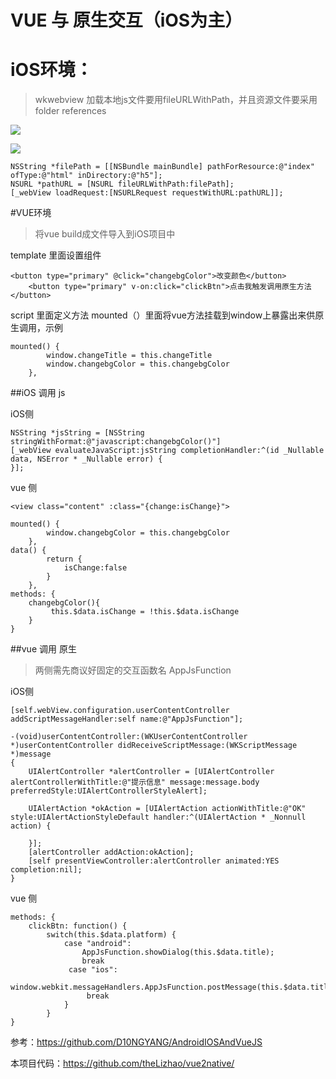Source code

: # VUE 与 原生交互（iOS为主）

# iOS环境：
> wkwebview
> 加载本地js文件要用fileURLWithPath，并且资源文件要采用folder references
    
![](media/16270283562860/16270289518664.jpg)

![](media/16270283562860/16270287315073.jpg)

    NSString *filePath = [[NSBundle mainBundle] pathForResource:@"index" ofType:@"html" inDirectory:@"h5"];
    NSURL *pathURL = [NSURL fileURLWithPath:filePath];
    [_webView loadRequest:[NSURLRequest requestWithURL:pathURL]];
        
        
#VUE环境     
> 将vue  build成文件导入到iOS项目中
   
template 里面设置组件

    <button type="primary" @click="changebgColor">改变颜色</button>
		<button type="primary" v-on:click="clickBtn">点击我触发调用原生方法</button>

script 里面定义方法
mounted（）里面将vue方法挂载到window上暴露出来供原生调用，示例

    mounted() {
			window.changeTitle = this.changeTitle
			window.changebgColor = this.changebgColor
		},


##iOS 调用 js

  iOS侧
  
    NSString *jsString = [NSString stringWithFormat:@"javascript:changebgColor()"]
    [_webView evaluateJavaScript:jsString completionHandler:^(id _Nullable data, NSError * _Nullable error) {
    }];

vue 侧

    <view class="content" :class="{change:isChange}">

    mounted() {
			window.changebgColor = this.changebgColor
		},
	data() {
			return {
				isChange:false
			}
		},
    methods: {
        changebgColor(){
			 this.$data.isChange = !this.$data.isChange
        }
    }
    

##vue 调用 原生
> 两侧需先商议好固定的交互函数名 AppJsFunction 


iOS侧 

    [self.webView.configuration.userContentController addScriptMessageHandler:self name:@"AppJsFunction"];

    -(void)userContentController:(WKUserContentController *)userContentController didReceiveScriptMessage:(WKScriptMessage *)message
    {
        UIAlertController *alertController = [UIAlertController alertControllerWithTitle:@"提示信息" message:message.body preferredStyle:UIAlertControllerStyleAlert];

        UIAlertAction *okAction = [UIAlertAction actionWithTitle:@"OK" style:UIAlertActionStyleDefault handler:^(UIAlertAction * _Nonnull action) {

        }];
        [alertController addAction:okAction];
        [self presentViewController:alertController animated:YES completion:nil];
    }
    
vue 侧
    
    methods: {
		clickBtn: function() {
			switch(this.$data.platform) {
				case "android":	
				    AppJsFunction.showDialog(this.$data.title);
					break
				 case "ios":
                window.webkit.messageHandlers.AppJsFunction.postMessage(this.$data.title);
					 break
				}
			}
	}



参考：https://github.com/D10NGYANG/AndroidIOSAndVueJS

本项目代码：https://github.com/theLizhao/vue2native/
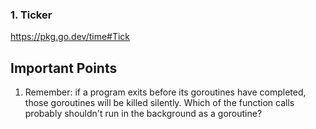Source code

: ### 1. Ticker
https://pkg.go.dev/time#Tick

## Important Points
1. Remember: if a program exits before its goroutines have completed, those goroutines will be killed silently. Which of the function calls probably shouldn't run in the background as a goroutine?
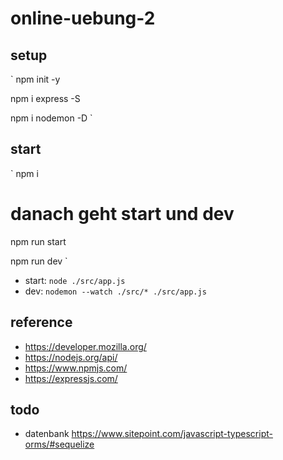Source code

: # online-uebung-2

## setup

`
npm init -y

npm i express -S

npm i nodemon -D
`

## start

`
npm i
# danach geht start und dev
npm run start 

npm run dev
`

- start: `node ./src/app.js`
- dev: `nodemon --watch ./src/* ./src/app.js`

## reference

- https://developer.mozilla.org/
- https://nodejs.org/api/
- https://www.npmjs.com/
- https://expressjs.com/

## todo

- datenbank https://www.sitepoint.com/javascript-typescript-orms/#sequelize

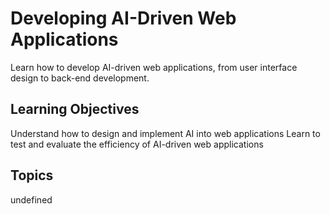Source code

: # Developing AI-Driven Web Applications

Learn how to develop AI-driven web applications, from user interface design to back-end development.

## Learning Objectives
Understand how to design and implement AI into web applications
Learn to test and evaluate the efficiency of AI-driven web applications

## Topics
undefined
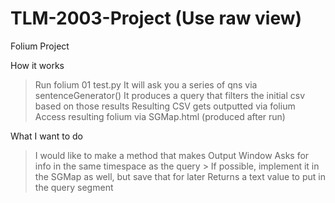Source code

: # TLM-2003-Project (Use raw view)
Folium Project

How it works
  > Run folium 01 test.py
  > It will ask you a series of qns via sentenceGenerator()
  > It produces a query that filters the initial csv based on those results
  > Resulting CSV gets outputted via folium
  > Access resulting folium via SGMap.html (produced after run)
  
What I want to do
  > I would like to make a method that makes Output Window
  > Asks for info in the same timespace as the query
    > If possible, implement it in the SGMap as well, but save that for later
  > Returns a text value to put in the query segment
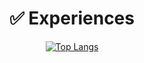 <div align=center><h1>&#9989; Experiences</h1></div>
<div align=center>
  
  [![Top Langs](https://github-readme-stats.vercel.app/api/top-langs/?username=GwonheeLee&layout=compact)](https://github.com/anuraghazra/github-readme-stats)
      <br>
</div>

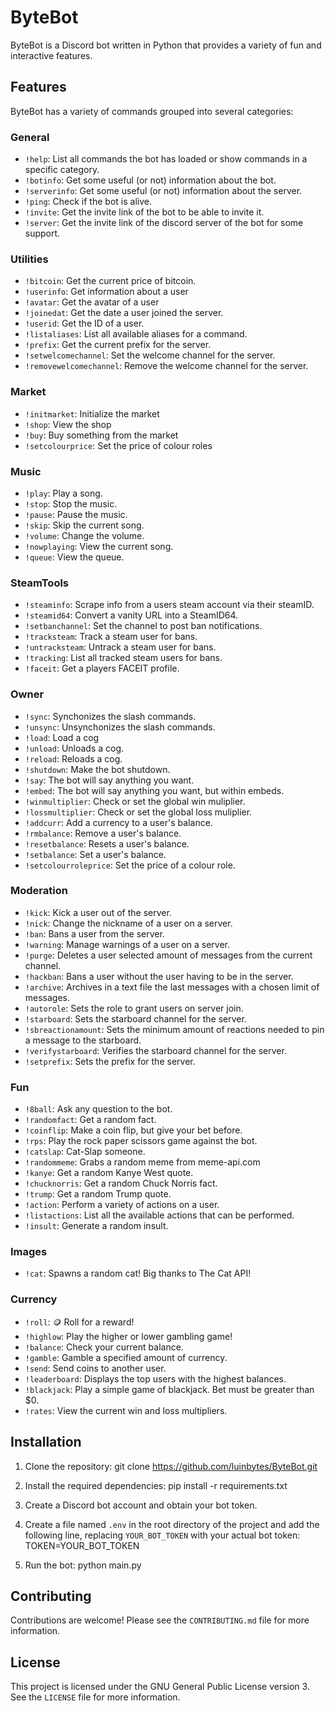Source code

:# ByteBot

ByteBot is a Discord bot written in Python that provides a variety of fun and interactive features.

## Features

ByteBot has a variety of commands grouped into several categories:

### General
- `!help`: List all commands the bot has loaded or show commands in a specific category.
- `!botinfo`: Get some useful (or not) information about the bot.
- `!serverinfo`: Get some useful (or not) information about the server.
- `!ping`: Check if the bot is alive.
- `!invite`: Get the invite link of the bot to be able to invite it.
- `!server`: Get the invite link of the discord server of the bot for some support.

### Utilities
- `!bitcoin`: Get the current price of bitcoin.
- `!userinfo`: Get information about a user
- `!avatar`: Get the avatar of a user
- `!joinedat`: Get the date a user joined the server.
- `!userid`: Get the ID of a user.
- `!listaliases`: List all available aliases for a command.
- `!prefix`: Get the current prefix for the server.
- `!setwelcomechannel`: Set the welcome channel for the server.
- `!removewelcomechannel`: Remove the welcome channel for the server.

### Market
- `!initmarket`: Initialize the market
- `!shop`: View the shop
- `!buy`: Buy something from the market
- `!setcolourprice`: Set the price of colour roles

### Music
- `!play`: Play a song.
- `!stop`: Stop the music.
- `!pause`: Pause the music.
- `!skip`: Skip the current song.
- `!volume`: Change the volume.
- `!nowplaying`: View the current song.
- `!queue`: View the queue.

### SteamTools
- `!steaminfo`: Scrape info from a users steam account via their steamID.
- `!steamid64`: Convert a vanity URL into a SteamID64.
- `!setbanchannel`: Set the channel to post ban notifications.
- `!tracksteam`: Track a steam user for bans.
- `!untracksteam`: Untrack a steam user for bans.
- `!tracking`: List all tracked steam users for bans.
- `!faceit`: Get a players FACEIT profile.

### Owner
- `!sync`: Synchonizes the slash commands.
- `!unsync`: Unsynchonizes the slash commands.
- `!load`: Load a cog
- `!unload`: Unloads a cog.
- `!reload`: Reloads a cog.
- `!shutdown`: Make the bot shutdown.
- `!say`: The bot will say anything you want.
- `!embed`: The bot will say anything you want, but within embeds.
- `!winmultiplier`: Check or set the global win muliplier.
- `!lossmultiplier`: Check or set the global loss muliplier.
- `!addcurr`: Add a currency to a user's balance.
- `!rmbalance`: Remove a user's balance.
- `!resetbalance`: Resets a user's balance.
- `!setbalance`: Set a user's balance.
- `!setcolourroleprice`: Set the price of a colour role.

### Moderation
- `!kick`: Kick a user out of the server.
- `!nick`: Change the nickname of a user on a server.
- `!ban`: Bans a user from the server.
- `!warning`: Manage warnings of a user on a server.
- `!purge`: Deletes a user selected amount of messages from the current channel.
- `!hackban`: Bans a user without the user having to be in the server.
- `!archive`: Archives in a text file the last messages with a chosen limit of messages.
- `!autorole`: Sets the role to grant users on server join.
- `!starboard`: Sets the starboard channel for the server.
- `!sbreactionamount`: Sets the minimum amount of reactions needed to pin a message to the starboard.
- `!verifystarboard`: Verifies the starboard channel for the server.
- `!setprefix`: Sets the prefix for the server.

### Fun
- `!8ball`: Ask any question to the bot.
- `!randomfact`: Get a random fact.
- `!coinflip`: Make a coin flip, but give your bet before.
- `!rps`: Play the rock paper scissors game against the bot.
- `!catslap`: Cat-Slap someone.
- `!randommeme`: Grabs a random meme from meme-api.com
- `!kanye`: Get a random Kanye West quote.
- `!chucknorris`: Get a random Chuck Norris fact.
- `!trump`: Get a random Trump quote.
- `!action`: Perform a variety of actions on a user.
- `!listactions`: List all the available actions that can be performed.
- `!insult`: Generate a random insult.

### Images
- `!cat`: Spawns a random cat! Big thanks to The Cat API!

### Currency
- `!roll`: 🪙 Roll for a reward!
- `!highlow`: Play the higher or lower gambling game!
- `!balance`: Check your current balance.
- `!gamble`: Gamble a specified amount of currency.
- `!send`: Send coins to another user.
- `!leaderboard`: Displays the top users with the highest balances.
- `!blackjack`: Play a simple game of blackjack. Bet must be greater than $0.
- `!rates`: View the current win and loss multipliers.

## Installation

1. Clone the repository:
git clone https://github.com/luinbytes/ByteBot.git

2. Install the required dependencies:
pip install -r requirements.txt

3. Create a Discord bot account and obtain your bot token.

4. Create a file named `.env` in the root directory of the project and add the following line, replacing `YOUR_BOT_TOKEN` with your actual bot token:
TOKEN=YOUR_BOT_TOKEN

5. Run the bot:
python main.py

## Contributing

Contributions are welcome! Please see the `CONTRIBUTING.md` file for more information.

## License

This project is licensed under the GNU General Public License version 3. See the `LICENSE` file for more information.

— Required work —
Copy out all lines of the material above in which "start" occurs.

— Answer to this problem —
## start
# danach geht start und dev
npm run start 
- start: `node ./src/app.js`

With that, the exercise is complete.